The problem is much deep-rooted. What's happening today is not something that Banerjee had started. Her regime is just witnessing the continuation of the same old game and because it's an ill-equipped administration, there is no hope that things will improve in the near future.

No structural change

The change of guard at the Writers' in May 2011 was not any change in direction. It did not call for any structural change in the state's socio-political and economic modes of functioning. It was just a desperately sought relief to see the back of the same faces that had been ruling the state for 34 years. But just changing of the faces does not alter the legacy. Banerjee declared that her government would rewrite the future of Bengal in golden words and a section of the society and the media, who were fatigued by her predecessors' stagnant politics, expected an upheaval to follow. But never did they think that the legacy of 34 years has been so deeply entrenched that it will be virtually impossible for a weaker and disorganised regime the undo the past. It is precisely what's happening in Bengal today.

Left showed the way

Let's see the education sector in the state. It has been one of the strongest pillars of the Bengali way of life but the Left chose to repeatedly stab it during its rule. The totalitarian motives of the Marxists ensured that mediocrity excelled in the state while the education system was conveniently transformed into a means to widen the party's base. Education was brought under the grips of a rigid ideology and meritocracy became the last word on the list of preference for those who called the shots. It was systematically done so that the youth, the hope for tomorrow, surrendered its mind before the party's superiority and learn to toe its line blindly. "If they have Amartya Sen, we have Nirupam Sen (a former Left minister)", is what a strong party organizing member had said once when he was asked to value talents.

This process, continuing for a prolonged period, halved the Bengali society between the meritorious and the party-created pundits. The former soon began to move out for they found it difficult to co-exist with the latter, far more in number and power. The result: Bengal turned into a wasteland of failed individuals (or rather party cadres) who only knew how to serve the party for the latter to ensure their survival. The rich political campus of institutes turned out into the playing ground of aspiring anti-socials and goons. In the name of student politics, what Bengal has ultimately come to face is an ugly game of violence and destruction. Education became a system that produced party cadres rather than good talents.

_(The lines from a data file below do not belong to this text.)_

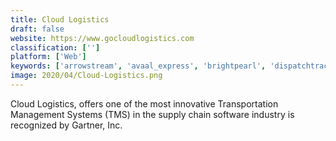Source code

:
 ```yaml
---
title: Cloud Logistics
draft: false 
website: https://www.gocloudlogistics.com
classification: ['']
platform: ['Web']
keywords: ['arrowstream', 'avaal_express', 'brightpearl', 'dispatchtrack', 'dr_dispatch', 'ert_transportation_manager', 'fleetio', 'fleetium', 'kuebix_tms', 'limosoft', 'loadpilot', 'logistically', 'logistically_tms', 'netsuite', 'oracle_transportation_management_cloud', 'profit_tools_intermodal_trucking', 'transplace_tms', 'widesky.cloud']
image: 2020/04/Cloud-Logistics.png
---
```

Cloud Logistics, offers one of the most innovative Transportation Management Systems (TMS) in the supply chain software industry is recognized by Gartner, Inc.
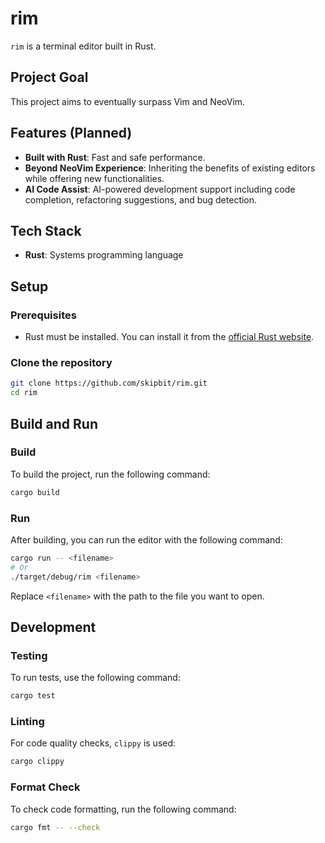 # rim

`rim` is a terminal editor built in Rust.

## Project Goal

This project aims to eventually surpass Vim and NeoVim.

## Features (Planned)

- **Built with Rust**: Fast and safe performance.
- **Beyond NeoVim Experience**: Inheriting the benefits of existing editors while offering new functionalities.
- **AI Code Assist**: AI-powered development support including code completion, refactoring suggestions, and bug detection.

## Tech Stack

- **Rust**: Systems programming language

## Setup

### Prerequisites

- Rust must be installed.
  You can install it from the [official Rust website](https://www.rust-lang.org/tools/install).

### Clone the repository

```bash
git clone https://github.com/skipbit/rim.git
cd rim
```

## Build and Run

### Build

To build the project, run the following command:

```bash
cargo build
```

### Run

After building, you can run the editor with the following command:

```bash
cargo run -- <filename>
# Or
./target/debug/rim <filename>
```

Replace `<filename>` with the path to the file you want to open.

## Development

### Testing

To run tests, use the following command:

```bash
cargo test
```

### Linting

For code quality checks, `clippy` is used:

```bash
cargo clippy
```

### Format Check

To check code formatting, run the following command:

```bash
cargo fmt -- --check
```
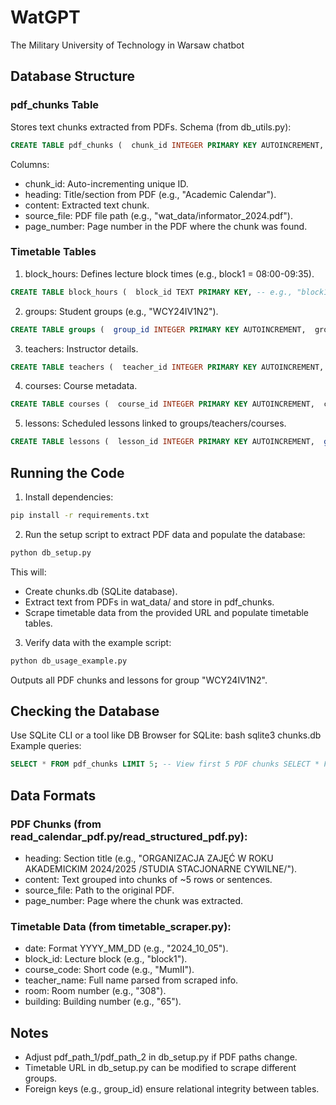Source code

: # WatGPT
The Military University of Technology in Warsaw chatbot

## Database Structure

### pdf_chunks Table
Stores text chunks extracted from PDFs. Schema (from db_utils.py):
```sql 
CREATE TABLE pdf_chunks (  chunk_id INTEGER PRIMARY KEY AUTOINCREMENT,  heading TEXT NOT NULL,  content TEXT NOT NULL,  source_file TEXT,  page_number INTEGER,  created_at TIMESTAMP DEFAULT CURRENT_TIMESTAMP );
```
Columns:
- chunk_id: Auto-incrementing unique ID.
- heading: Title/section from PDF (e.g., "Academic Calendar").
- content: Extracted text chunk.
- source_file: PDF file path (e.g., "wat_data/informator_2024.pdf").
- page_number: Page number in the PDF where the chunk was found.


### Timetable Tables
1. block_hours: Defines lecture block times (e.g., block1 = 08:00-09:35).
```sql 
CREATE TABLE block_hours (  block_id TEXT PRIMARY KEY, -- e.g., "block1"  start_time TEXT NOT NULL, -- "08:00"  end_time TEXT NOT NULL -- "09:35" );
```

2. groups: Student groups (e.g., "WCY24IV1N2").
```sql
CREATE TABLE groups (  group_id INTEGER PRIMARY KEY AUTOINCREMENT,  group_code TEXT NOT NULL UNIQUE );
```

3. teachers: Instructor details.
```sql
CREATE TABLE teachers (  teacher_id INTEGER PRIMARY KEY AUTOINCREMENT,  full_name TEXT NOT NULL, -- "Olejniczak Jarosław"  short_code TEXT -- Optional abbreviation (e.g., "OJ") );
```

4. courses: Course metadata.
```sql
CREATE TABLE courses (  course_id INTEGER PRIMARY KEY AUTOINCREMENT,  course_code TEXT NOT NULL, -- Short code (e.g., "MumII")  course_name TEXT -- Full name (optional) );
```

5. lessons: Scheduled lessons linked to groups/teachers/courses.
```sql
CREATE TABLE lessons (  lesson_id INTEGER PRIMARY KEY AUTOINCREMENT,  group_id INTEGER NOT NULL,  course_id INTEGER NOT NULL,  teacher_id INTEGER,  block_id TEXT NOT NULL, -- References block_hours  lesson_date TEXT NOT NULL, -- "YYYY-MM-DD" or "YYYY_MM_DD"  room TEXT, -- "308"  building TEXT, -- "65"  info TEXT, -- Additional notes  FOREIGN KEY (group_id) REFERENCES groups(group_id),  ... ); 
```


## Running the Code
1. Install dependencies:
```bash
pip install -r requirements.txt
```

2. Run the setup script to extract PDF data and populate the database:
```bash
python db_setup.py
```
This will:
- Create chunks.db (SQLite database).
- Extract text from PDFs in wat_data/ and store in pdf_chunks.
- Scrape timetable data from the provided URL and populate timetable tables.

3. Verify data with the example script:
```bash
python db_usage_example.py
```
Outputs all PDF chunks and lessons for group "WCY24IV1N2".


## Checking the Database
Use SQLite CLI or a tool like DB Browser for SQLite:
bash sqlite3 chunks.db 
Example queries:
```sql
SELECT * FROM pdf_chunks LIMIT 5; -- View first 5 PDF chunks SELECT * FROM lessons WHERE group_id = 1; -- Lessons for group_id=1 
```


## Data Formats
### PDF Chunks (from read_calendar_pdf.py/read_structured_pdf.py):
- heading: Section title (e.g., "ORGANIZACJA ZAJĘĆ W ROKU AKADEMICKIM 2024/2025
/STUDIA STACJONARNE CYWILNE/").
- content: Text grouped into chunks of ~5 rows or sentences.
- source_file: Path to the original PDF.
- page_number: Page where the chunk was extracted.


### Timetable Data (from timetable_scraper.py):
- date: Format YYYY_MM_DD (e.g., "2024_10_05").
- block_id: Lecture block (e.g., "block1").
- course_code: Short code (e.g., "MumII").
- teacher_name: Full name parsed from scraped info.
- room: Room number (e.g., "308").
- building: Building number (e.g., "65").


## Notes
- Adjust pdf_path_1/pdf_path_2 in db_setup.py if PDF paths change.
- Timetable URL in db_setup.py can be modified to scrape different groups.
- Foreign keys (e.g., group_id) ensure relational integrity between tables.
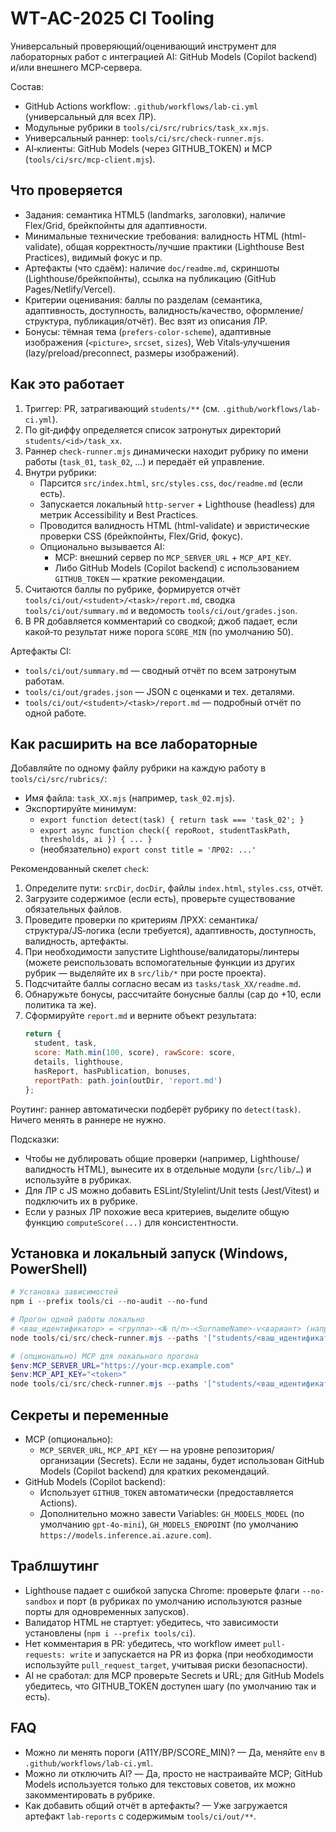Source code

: # WT-AC-2025 CI Tooling

Универсальный проверяющий/оценивающий инструмент для лабораторных работ с интеграцией AI: GitHub Models (Copilot backend) и/или внешнего MCP‑сервера.

Состав:
- GitHub Actions workflow: `.github/workflows/lab-ci.yml` (универсальный для всех ЛР).
- Модульные рубрики в `tools/ci/src/rubrics/task_xx.mjs`.
- Универсальный раннер: `tools/ci/src/check-runner.mjs`.
- AI‑клиенты: GitHub Models (через GITHUB_TOKEN) и MCP (`tools/ci/src/mcp-client.mjs`).

## Что проверяется
- Задания: семантика HTML5 (landmarks, заголовки), наличие Flex/Grid, брейкпойнты для адаптивности.
- Минимальные технические требования: валидность HTML (html-validate), общая корректность/лучшие практики (Lighthouse Best Practices), видимый фокус и пр.
- Артефакты (что сдаём): наличие `doc/readme.md`, скриншоты (Lighthouse/брейкпойнты), ссылка на публикацию (GitHub Pages/Netlify/Vercel).
- Критерии оценивания: баллы по разделам (семантика, адаптивность, доступность, валидность/качество, оформление/структура, публикация/отчёт). Вес взят из описания ЛР.
- Бонусы: тёмная тема (`prefers-color-scheme`), адаптивные изображения (`<picture>`, `srcset`, `sizes`), Web Vitals‑улучшения (lazy/preload/preconnect, размеры изображений).

## Как это работает
1. Триггер: PR, затрагивающий `students/**` (см. `.github/workflows/lab-ci.yml`).
2. По git‑диффу определяется список затронутых директорий `students/<id>/task_xx`.
3. Раннер `check-runner.mjs` динамически находит рубрику по имени работы (`task_01`, `task_02`, …) и передаёт ей управление.
4. Внутри рубрики:
   - Парсится `src/index.html`, `src/styles.css`, `doc/readme.md` (если есть).
   - Запускается локальный `http-server` + Lighthouse (headless) для метрик Accessibility и Best Practices.
   - Проводится валидность HTML (html-validate) и эвристические проверки CSS (брейкпойнты, Flex/Grid, фокус).
   - Опционально вызывается AI:
     - MCP: внешний сервер по `MCP_SERVER_URL` + `MCP_API_KEY`.
     - Либо GitHub Models (Copilot backend) с использованием `GITHUB_TOKEN` — краткие рекомендации.
5. Считаются баллы по рубрике, формируется отчёт `tools/ci/out/<student>/<task>/report.md`, сводка `tools/ci/out/summary.md` и ведомость `tools/ci/out/grades.json`.
6. В PR добавляется комментарий со сводкой; джоб падает, если какой‑то результат ниже порога `SCORE_MIN` (по умолчанию 50).

Артефакты CI:
- `tools/ci/out/summary.md` — сводный отчёт по всем затронутым работам.
- `tools/ci/out/grades.json` — JSON с оценками и тех. деталями.
- `tools/ci/out/<student>/<task>/report.md` — подробный отчёт по одной работе.

## Как расширить на все лабораторные

Добавляйте по одному файлу рубрики на каждую работу в `tools/ci/src/rubrics/`:
- Имя файла: `task_XX.mjs` (например, `task_02.mjs`).
- Экспортируйте минимум:
  - `export function detect(task) { return task === 'task_02'; }`
  - `export async function check({ repoRoot, studentTaskPath, thresholds, ai }) { ... }`
  - (необязательно) `export const title = 'ЛР02: ...'`

Рекомендованный скелет `check`:
1. Определите пути: `srcDir`, `docDir`, файлы `index.html`, `styles.css`, отчёт.
2. Загрузите содержимое (если есть), проверьте существование обязательных файлов.
3. Проведите проверки по критериям ЛРXX: семантика/структура/JS‑логика (если требуется), адаптивность, доступность, валидность, артефакты.
4. При необходимости запустите Lighthouse/валидаторы/линтеры (можете реиспользовать вспомогательные функции из других рубрик — выделяйте их в `src/lib/*` при росте проекта).
5. Подсчитайте баллы согласно весам из `tasks/task_XX/readme.md`.
6. Обнаружьте бонусы, рассчитайте бонусные баллы (cap до +10, если политика та же).
7. Сформируйте `report.md` и верните объект результата:
   ```js
   return {
     student, task,
     score: Math.min(100, score), rawScore: score,
     details, lighthouse,
     hasReport, hasPublication, bonuses,
     reportPath: path.join(outDir, 'report.md')
   };
   ```

Роутинг: раннер автоматически подберёт рубрику по `detect(task)`. Ничего менять в раннере не нужно.

Подсказки:
- Чтобы не дублировать общие проверки (например, Lighthouse/валидность HTML), вынесите их в отдельные модули (`src/lib/…`) и используйте в рубриках.
- Для ЛР с JS можно добавить ESLint/Stylelint/Unit tests (Jest/Vitest) и подключить их в рубрике.
- Если у разных ЛР похожие веса критериев, выделите общую функцию `computeScore(...)` для консистентности.

## Установка и локальный запуск (Windows, PowerShell)

```powershell
# Установка зависимостей
npm i --prefix tools/ci --no-audit --no-fund

# Прогон одной работы локально
# <ваш_идентификатор> = <группа>-<№ п/п>-<SurnameName>-v<вариант> (например, AC100-1-NiasiukAndrei-2)
node tools/ci/src/check-runner.mjs --paths '["students/<ваш_идентификатор>/task_01"]'

# (опционально) MCP для локального прогона
$env:MCP_SERVER_URL="https://your-mcp.example.com"
$env:MCP_API_KEY="<token>"
node tools/ci/src/check-runner.mjs --paths '["students/<ваш_идентификатор>/task_01"]'
```

## Секреты и переменные

- MCP (опционально):
  - `MCP_SERVER_URL`, `MCP_API_KEY` — на уровне репозитория/организации (Secrets). Если не заданы, будет использован GitHub Models (Copilot backend) для кратких рекомендаций.
- GitHub Models (Copilot backend):
  - Использует `GITHUB_TOKEN` автоматически (предоставляется Actions).
  - Дополнительно можно завести Variables: `GH_MODELS_MODEL` (по умолчанию `gpt-4o-mini`), `GH_MODELS_ENDPOINT` (по умолчанию `https://models.inference.ai.azure.com`).

## Траблшутинг
- Lighthouse падает с ошибкой запуска Chrome: проверьте флаги `--no-sandbox` и порт (в рубриках по умолчанию используются разные порты для одновременных запусков).
- Валидатор HTML не стартует: убедитесь, что зависимости установлены (`npm i --prefix tools/ci`).
- Нет комментария в PR: убедитесь, что workflow имеет `pull-requests: write` и запускается на PR из форка (при необходимости используйте `pull_request_target`, учитывая риски безопасности).
- AI не сработал: для MCP проверьте Secrets и URL; для GitHub Models убедитесь, что GITHUB_TOKEN доступен шагу (по умолчанию так и есть).

## FAQ
- Можно ли менять пороги (A11Y/BP/SCORE_MIN)? — Да, меняйте `env` в `.github/workflows/lab-ci.yml`.
- Можно ли отключить AI? — Да, просто не настраивайте MCP; GitHub Models используется только для текстовых советов, их можно закомментировать в рубрике.
- Как добавить общий отчёт в артефакты? — Уже загружается артефакт `lab-reports` с содержимым `tools/ci/out/**`.
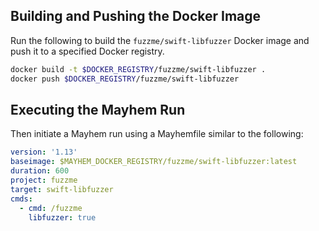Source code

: ## Building and Pushing the Docker Image

Run the following to build the `fuzzme/swift-libfuzzer` Docker image and push it to a specified Docker registry.

```sh
docker build -t $DOCKER_REGISTRY/fuzzme/swift-libfuzzer .
docker push $DOCKER_REGISTRY/fuzzme/swift-libfuzzer
```

## Executing the Mayhem Run

Then initiate a Mayhem run using a Mayhemfile similar to the following:

```yaml
version: '1.13'
baseimage: $MAYHEM_DOCKER_REGISTRY/fuzzme/swift-libfuzzer:latest
duration: 600
project: fuzzme
target: swift-libfuzzer
cmds:
  - cmd: /fuzzme
    libfuzzer: true
```
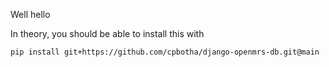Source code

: Well hello

In theory, you should be able to install this with

```shell
pip install git+https://github.com/cpbotha/django-openmrs-db.git@main
```
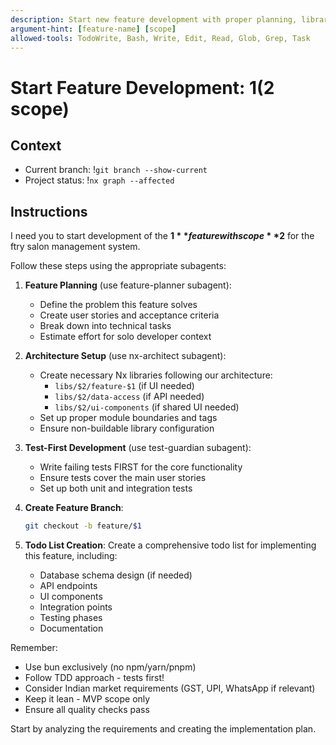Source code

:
 ```yaml
---
description: Start new feature development with proper planning, libraries, and TDD setup
argument-hint: [feature-name] [scope]
allowed-tools: TodoWrite, Bash, Write, Edit, Read, Glob, Grep, Task
---
```


# Start Feature Development: $1 ($2 scope)

## Context

- Current branch: !`git branch --show-current`
- Project status: !`nx graph --affected`

## Instructions

I need you to start development of the **$1** feature with scope **$2** for the ftry salon management system.

Follow these steps using the appropriate subagents:

1. **Feature Planning** (use feature-planner subagent):
   - Define the problem this feature solves
   - Create user stories and acceptance criteria
   - Break down into technical tasks
   - Estimate effort for solo developer context

2. **Architecture Setup** (use nx-architect subagent):
   - Create necessary Nx libraries following our architecture:
     - `libs/$2/feature-$1` (if UI needed)
     - `libs/$2/data-access` (if API needed)
     - `libs/$2/ui-components` (if shared UI needed)
   - Set up proper module boundaries and tags
   - Ensure non-buildable library configuration

3. **Test-First Development** (use test-guardian subagent):
   - Write failing tests FIRST for the core functionality
   - Ensure tests cover the main user stories
   - Set up both unit and integration tests

4. **Create Feature Branch**:

   ```bash
   git checkout -b feature/$1
   ```

5. **Todo List Creation**:
   Create a comprehensive todo list for implementing this feature, including:
   - Database schema design (if needed)
   - API endpoints
   - UI components
   - Integration points
   - Testing phases
   - Documentation

Remember:

- Use bun exclusively (no npm/yarn/pnpm)
- Follow TDD approach - tests first!
- Consider Indian market requirements (GST, UPI, WhatsApp if relevant)
- Keep it lean - MVP scope only
- Ensure all quality checks pass

Start by analyzing the requirements and creating the implementation plan.
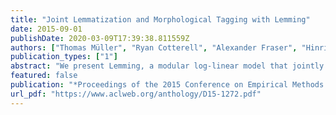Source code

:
 ```yaml
---
title: "Joint Lemmatization and Morphological Tagging with Lemming"
date: 2015-09-01
publishDate: 2020-03-09T17:39:38.811559Z
authors: ["Thomas Müller", "Ryan Cotterell", "Alexander Fraser", "Hinrich Schütze"]
publication_types: ["1"]
abstract: "We present Lemming, a modular log-linear model that jointly models lemmatization and tagging and supports the integration of arbitrary global features. It is trainable on corpora annotated with gold standard tags and lemmata and does not rely on morphological dictionaries or analyzers. Lemming sets the new state of the art in token-based statistical lemmatization on six languages; e.g., for Czech lemmatization, we reduce the error by 60%, from 4.05 to 1.58. We also give empirical evidence that jointly modeling morphological tags and lemmata is mutually beneficial."
featured: false
publication: "*Proceedings of the 2015 Conference on Empirical Methods in Natural Language Processing*"
url_pdf: "https://www.aclweb.org/anthology/D15-1272.pdf"
---
```


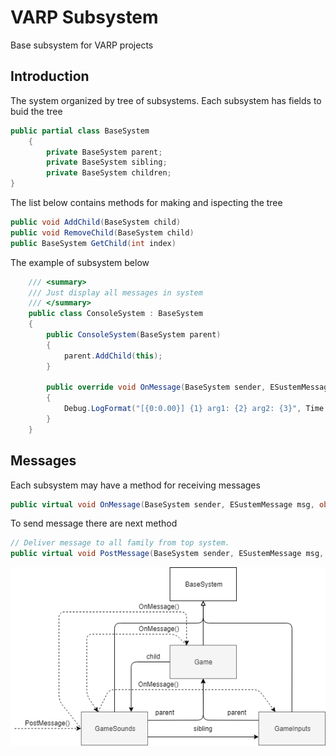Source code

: # VARP Subsystem

Base subsystem for VARP projects

## Introduction

The system organized by tree of subsystems. Each subsystem has fields to buid the tree

```C#
public partial class BaseSystem
    {
        private BaseSystem parent;
        private BaseSystem sibling;
        private BaseSystem children;
}
```

The list below contains methods for making and ispecting the tree

```C#
public void AddChild(BaseSystem child)
public void RemoveChild(BaseSystem child)
public BaseSystem GetChild(int index)
```

The example of subsystem below

```C#
    /// <summary>
    /// Just display all messages in system
    /// </summary>
    public class ConsoleSystem : BaseSystem
    {
        public ConsoleSystem(BaseSystem parent)
        {
            parent.AddChild(this);
        }

        public override void OnMessage(BaseSystem sender, ESustemMessage msg, object arg1, object arg2)
        {
            Debug.LogFormat("[{0:0.00}] {1} arg1: {2} arg2: {3}", Time.time, msg, arg1, arg2);
        }
    }
```

## Messages

Each subsystem may have a method for receiving messages

```C#
public virtual void OnMessage(BaseSystem sender, ESustemMessage msg, object arg1, object arg2)        
```

To send message there are next method

```C#
// Deliver message to all family from top system. 
public virtual void PostMessage(BaseSystem sender, ESustemMessage msg, object arg1 = null, object arg2 = null)
```

![Subsystems Image](Documentation/subsystems.png)
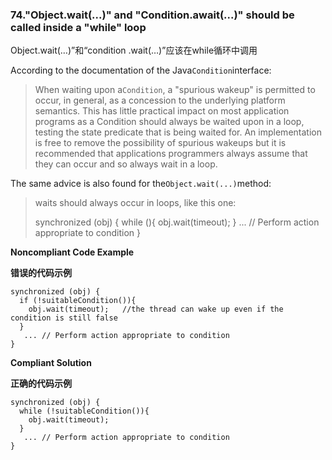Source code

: ### 74."Object.wait(...)" and "Condition.await(...)" should be called inside a "while" loop

Object.wait(…)”和“condition .wait(…)”应该在while循环中调用

According to the documentation of the Java`Condition`interface:

> When waiting upon a`Condition`, a "spurious wakeup" is permitted to occur, in general, as a concession to the underlying platform semantics. This has little practical impact on most application programs as a Condition should always be waited upon in a loop, testing the state predicate that is being waited for. An implementation is free to remove the possibility of spurious wakeups but it is recommended that applications programmers always assume that they can occur and so always wait in a loop.

The same advice is also found for the`Object.wait(...)`method:

> waits should always occur in loops, like this one:
> 
> synchronized (obj) {
>   while (<condition does not hold>){
>     obj.wait(timeout);
>   }
>    ... // Perform action appropriate to condition
> }


**Noncompliant Code Example**

**错误的代码示例**

```
synchronized (obj) {
  if (!suitableCondition()){
    obj.wait(timeout);   //the thread can wake up even if the condition is still false
  }
   ... // Perform action appropriate to condition
}
```

**Compliant Solution**

**正确的代码示例**


```
synchronized (obj) {
  while (!suitableCondition()){
    obj.wait(timeout);
  }
   ... // Perform action appropriate to condition
}
```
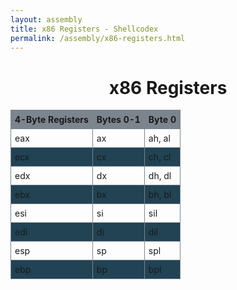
 ```yaml
---
layout: assembly
title: x86 Registers - Shellcodex
permalink: /assembly/x86-registers.html
---
```


<head>
  <meta charset="UTF-8">
  <style>
    h1 { text-align: center; }
    .header-links { text-align: center; margin-bottom: 20px; }
    .header-links a { margin: 0 10px; text-decoration: none; color: blue; }
    table { border-collapse: collapse; width: 100%; font-size: 14px; }
    th, td { border: 1px solid #7c848eff; padding: 6px; text-align: left; }
    th { background-color: #7c848eff; }
    tr:nth-child(even) { background-color: #214353ff; }
    tr:hover { background-color: #45778eff; }
  </style>
</head>
<body>
  <h1>x86 Registers</h1>
  <div>
    <table id="syscalltable">
      <thead>
        <tr>
          <th>4-Byte Registers</th>
          <th>Bytes 0-1</th>
          <th>Byte 0</th>
        </tr>
      </thead>
      <tbody>
        <tr>
          <td>eax</td>
          <td>ax</td>
          <td>ah, al</td>
        </tr>
        <tr>
          <td>ecx</td>
          <td>cx</td>
          <td>ch, cl</td>
        </tr>
        <tr>
          <td>edx</td>
          <td>dx</td>
          <td>dh, dl</td>
        </tr>
        <tr>
          <td>ebx</td>
          <td>bx</td>
          <td>bh, bl</td>
        </tr>
        <tr>
          <td>esi</td>
          <td>si</td>
          <td>sil</td>
        </tr>
        <tr>
          <td>edi</td>
          <td>di</td>
          <td>dil</td>
        </tr>
        <tr>
          <td>esp</td>
          <td>sp</td>
          <td>spl</td>
        </tr>
        <tr>
          <td>ebp</td>
          <td>bp</td>
          <td>bpl</td>
        </tr>
      </tbody>
    </table>
  </div>
</body>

If the leaders of the TMC today feel terribly disgusted even at the slightest mention of the Left, it is because those people either felt themselves or saw someone else around them falling victim to a party-influenced system which also included education. The Frankensteins are hitting back at their creators and a game of revenge is currently on in Bengal.

Hard to break the vicious cycle

There is no way that the vicious cycle can be broken in near future. The set of rulers who replaced the previous ones two years ago does not have the social capital and hence fresh ideas required to overhaul the crumbling socio-political or socio-economic infrastructure.

On the worse side, it also does not have an alternative ideological orientation to make a welcome change or even attempt one. If the Left Front had inherited an educational sector battered by the Naxalite problem, the TMC inherited a completely ruined sector. We see party-backed rogues having easy access to educational institutes while they should be in jail. They are being utilised with a hope that the party will be able to penetrate the young minds for its longer survival just like the Left but since the former has no ideology or organisation apart from being a one-woman show, there is little hope that the process of smooth indoctrination will ever take place. Instead, we see institute violence turning out to be a regular affair. From Raiganj to Kolkata, the list is already long and it's not even two years.

The tragedy of Bengal is that: Mamata Banerjee is the new Left while the Left is the new Mamata. And Bengal needs a third force, a fresh one, to make a move towards hope.